<<<<

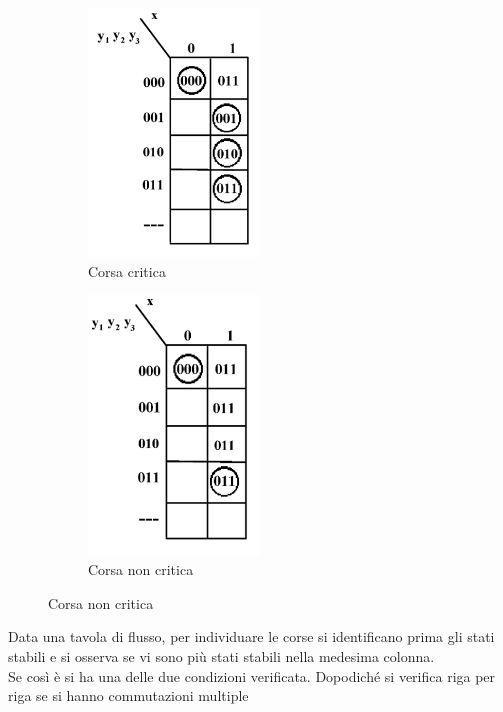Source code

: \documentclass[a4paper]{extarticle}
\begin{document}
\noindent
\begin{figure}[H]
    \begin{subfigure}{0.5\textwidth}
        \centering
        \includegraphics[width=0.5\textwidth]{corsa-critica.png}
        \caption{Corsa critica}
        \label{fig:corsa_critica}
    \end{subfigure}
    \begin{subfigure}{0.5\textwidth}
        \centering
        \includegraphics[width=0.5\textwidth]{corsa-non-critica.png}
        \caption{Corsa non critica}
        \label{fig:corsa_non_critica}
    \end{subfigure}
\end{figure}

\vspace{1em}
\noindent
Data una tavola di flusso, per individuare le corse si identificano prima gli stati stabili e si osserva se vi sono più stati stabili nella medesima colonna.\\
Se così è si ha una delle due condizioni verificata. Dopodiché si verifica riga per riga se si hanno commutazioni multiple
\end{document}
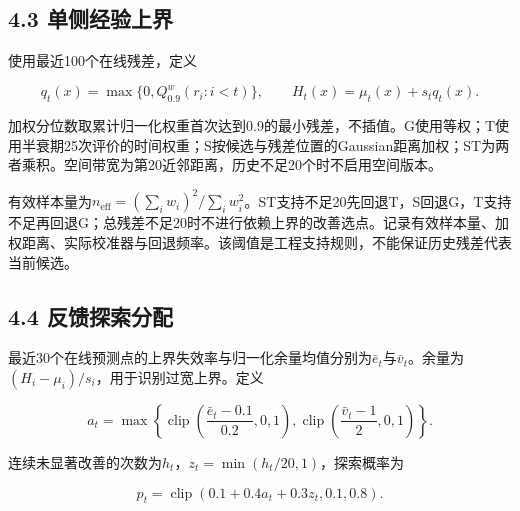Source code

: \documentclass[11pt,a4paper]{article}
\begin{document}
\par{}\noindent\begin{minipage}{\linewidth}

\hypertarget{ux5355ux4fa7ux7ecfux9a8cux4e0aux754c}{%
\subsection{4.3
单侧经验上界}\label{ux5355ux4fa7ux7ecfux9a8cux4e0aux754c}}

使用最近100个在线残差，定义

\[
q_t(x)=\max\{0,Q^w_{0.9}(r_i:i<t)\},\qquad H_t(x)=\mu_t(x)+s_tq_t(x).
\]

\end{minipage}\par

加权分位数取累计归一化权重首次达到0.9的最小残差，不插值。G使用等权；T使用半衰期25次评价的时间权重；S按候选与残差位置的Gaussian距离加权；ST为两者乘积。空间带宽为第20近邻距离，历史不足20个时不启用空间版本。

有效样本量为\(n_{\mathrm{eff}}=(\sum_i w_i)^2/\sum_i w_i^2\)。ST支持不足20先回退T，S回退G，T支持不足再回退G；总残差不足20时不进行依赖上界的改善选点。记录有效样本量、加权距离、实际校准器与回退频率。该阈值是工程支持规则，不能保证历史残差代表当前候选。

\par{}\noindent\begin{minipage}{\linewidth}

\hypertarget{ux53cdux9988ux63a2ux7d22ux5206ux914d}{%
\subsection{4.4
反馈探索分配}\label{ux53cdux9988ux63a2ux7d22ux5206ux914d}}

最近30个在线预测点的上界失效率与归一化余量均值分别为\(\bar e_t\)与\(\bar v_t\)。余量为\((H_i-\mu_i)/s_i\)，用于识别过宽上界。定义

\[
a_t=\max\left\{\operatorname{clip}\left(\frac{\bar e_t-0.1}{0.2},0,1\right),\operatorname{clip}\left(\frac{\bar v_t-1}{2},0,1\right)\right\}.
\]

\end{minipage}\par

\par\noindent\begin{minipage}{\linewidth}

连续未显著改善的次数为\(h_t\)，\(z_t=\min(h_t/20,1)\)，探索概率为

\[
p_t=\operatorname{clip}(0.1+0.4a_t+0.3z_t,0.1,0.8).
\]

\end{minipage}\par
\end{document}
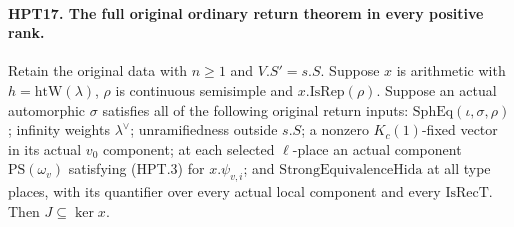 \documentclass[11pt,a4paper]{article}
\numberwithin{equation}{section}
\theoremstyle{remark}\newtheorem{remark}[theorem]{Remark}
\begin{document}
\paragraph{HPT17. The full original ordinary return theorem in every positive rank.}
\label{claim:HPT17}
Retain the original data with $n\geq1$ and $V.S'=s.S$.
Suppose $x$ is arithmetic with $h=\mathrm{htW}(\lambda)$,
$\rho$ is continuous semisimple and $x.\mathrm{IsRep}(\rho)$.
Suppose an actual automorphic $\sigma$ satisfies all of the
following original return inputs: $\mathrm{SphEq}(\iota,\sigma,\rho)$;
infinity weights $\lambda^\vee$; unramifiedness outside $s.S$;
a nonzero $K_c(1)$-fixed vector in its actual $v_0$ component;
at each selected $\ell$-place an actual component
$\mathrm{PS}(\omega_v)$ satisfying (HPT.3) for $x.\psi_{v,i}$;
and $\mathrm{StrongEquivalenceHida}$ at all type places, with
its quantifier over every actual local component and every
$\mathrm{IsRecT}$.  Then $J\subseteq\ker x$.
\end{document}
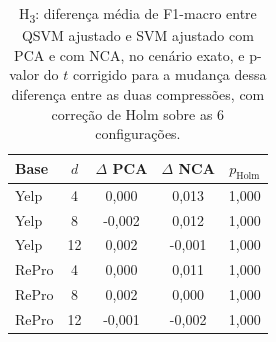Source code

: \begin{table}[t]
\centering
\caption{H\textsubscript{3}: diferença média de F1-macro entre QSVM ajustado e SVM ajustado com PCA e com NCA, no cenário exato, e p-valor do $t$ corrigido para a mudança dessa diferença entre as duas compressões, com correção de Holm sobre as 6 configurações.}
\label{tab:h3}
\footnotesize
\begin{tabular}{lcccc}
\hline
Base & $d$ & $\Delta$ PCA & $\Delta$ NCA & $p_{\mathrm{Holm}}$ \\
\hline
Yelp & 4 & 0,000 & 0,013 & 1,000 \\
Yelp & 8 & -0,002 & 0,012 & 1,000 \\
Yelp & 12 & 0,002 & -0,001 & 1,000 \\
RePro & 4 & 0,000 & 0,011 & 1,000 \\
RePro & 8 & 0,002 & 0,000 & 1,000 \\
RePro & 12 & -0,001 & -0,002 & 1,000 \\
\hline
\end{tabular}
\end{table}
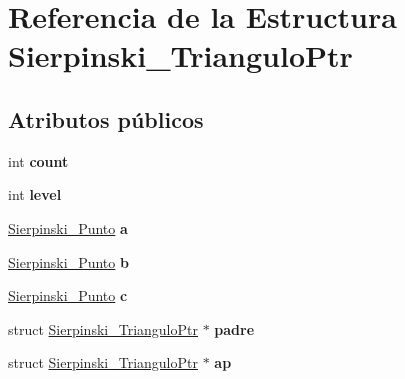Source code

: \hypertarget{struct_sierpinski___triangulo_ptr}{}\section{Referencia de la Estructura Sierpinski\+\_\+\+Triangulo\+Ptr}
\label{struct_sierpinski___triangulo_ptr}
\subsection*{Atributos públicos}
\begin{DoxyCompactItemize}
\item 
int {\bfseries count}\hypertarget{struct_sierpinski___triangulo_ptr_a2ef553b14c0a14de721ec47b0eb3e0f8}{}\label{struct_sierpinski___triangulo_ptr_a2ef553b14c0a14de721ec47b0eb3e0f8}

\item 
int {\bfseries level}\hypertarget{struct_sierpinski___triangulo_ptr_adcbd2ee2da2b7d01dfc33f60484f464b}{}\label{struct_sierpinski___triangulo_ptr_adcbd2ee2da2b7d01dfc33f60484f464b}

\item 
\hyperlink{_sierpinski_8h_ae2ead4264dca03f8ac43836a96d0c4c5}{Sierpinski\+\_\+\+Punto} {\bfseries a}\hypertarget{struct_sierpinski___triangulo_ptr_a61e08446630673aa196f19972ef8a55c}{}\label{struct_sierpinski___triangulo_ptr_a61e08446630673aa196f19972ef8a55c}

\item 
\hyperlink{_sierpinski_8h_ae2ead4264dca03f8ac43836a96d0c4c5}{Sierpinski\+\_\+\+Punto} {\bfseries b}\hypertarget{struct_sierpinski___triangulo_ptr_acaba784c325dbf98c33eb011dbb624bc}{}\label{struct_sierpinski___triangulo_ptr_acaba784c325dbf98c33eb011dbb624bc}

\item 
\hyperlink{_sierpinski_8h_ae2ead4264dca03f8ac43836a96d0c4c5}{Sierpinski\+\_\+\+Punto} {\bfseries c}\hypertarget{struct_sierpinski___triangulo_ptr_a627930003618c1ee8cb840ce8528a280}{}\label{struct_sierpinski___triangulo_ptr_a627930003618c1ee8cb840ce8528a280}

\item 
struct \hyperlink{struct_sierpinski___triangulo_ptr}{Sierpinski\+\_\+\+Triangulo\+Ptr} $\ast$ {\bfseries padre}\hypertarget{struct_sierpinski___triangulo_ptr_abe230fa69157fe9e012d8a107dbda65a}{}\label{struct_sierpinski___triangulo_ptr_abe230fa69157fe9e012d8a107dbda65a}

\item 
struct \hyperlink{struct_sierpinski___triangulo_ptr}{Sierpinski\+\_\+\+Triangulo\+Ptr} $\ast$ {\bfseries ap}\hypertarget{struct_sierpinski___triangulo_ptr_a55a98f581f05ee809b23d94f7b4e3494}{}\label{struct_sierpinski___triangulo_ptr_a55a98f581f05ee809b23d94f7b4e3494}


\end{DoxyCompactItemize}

>>>>
<<<<

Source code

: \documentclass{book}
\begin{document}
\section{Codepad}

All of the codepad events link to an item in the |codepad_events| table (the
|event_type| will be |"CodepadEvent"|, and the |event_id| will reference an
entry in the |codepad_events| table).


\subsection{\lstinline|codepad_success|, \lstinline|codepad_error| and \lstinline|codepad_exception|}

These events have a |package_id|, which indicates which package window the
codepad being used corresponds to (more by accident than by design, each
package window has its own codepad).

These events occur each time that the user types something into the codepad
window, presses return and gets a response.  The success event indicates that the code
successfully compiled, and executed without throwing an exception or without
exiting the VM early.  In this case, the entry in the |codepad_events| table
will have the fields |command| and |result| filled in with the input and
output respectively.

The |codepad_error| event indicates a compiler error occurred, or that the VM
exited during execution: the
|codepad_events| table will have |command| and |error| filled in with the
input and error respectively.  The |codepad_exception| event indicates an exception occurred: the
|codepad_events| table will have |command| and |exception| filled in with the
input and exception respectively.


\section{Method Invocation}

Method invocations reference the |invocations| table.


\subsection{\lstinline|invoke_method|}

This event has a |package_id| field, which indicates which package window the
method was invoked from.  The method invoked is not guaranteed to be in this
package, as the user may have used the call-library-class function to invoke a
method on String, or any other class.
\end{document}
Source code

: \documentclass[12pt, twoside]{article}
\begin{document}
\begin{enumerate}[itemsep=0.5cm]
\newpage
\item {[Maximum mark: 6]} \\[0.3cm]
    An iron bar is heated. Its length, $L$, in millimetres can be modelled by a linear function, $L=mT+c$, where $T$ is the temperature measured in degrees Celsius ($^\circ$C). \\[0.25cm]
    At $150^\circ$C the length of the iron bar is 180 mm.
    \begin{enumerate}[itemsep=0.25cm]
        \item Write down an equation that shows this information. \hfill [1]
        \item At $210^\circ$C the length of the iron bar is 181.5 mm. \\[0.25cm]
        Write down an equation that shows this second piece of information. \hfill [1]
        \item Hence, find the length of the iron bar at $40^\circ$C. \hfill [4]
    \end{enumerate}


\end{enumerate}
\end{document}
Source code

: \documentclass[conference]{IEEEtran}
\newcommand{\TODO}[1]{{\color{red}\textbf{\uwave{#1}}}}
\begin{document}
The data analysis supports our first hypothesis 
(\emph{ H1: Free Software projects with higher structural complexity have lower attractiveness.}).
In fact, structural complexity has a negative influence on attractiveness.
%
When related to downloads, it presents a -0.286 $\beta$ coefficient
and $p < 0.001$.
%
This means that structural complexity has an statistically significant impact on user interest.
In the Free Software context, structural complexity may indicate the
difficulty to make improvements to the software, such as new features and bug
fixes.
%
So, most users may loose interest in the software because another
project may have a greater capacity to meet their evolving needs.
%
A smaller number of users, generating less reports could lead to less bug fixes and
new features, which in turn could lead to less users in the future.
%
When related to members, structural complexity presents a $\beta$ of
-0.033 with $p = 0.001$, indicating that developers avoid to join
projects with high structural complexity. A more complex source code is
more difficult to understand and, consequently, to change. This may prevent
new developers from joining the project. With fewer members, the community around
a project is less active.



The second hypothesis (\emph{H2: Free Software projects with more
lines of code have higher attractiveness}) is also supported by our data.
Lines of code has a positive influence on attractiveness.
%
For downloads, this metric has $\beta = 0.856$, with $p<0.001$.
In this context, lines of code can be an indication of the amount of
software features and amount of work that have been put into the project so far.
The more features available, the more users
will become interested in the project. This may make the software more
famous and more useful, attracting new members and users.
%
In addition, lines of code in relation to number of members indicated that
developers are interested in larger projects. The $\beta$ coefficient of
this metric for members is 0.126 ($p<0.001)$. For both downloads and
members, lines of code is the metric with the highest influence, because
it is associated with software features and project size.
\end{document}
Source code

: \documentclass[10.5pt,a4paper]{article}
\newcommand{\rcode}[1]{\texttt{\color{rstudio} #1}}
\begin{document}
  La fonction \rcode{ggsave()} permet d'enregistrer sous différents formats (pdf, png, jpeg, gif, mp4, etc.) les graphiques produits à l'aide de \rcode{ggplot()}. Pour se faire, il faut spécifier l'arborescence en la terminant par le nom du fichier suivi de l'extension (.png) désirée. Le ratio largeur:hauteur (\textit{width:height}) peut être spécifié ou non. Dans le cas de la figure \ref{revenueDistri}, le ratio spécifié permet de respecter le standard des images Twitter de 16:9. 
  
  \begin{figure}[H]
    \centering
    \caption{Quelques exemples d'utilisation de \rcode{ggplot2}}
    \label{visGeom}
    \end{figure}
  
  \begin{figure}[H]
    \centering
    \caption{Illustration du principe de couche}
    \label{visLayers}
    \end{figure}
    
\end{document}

>>>>

• **Instructions to follow**
Search the entries above for the string "operatorname". Copy each line in which it appears.

• **Response to this task**
a_t=\max\left\{\operatorname{clip}\left(\frac{\bar e_t-0.1}{0.2},0,1\right),\operatorname{clip}\left(\frac{\bar v_t-1}{2},0,1\right)\right\}.
p_t=\operatorname{clip}(0.1+0.4a_t+0.3z_t,0.1,0.8).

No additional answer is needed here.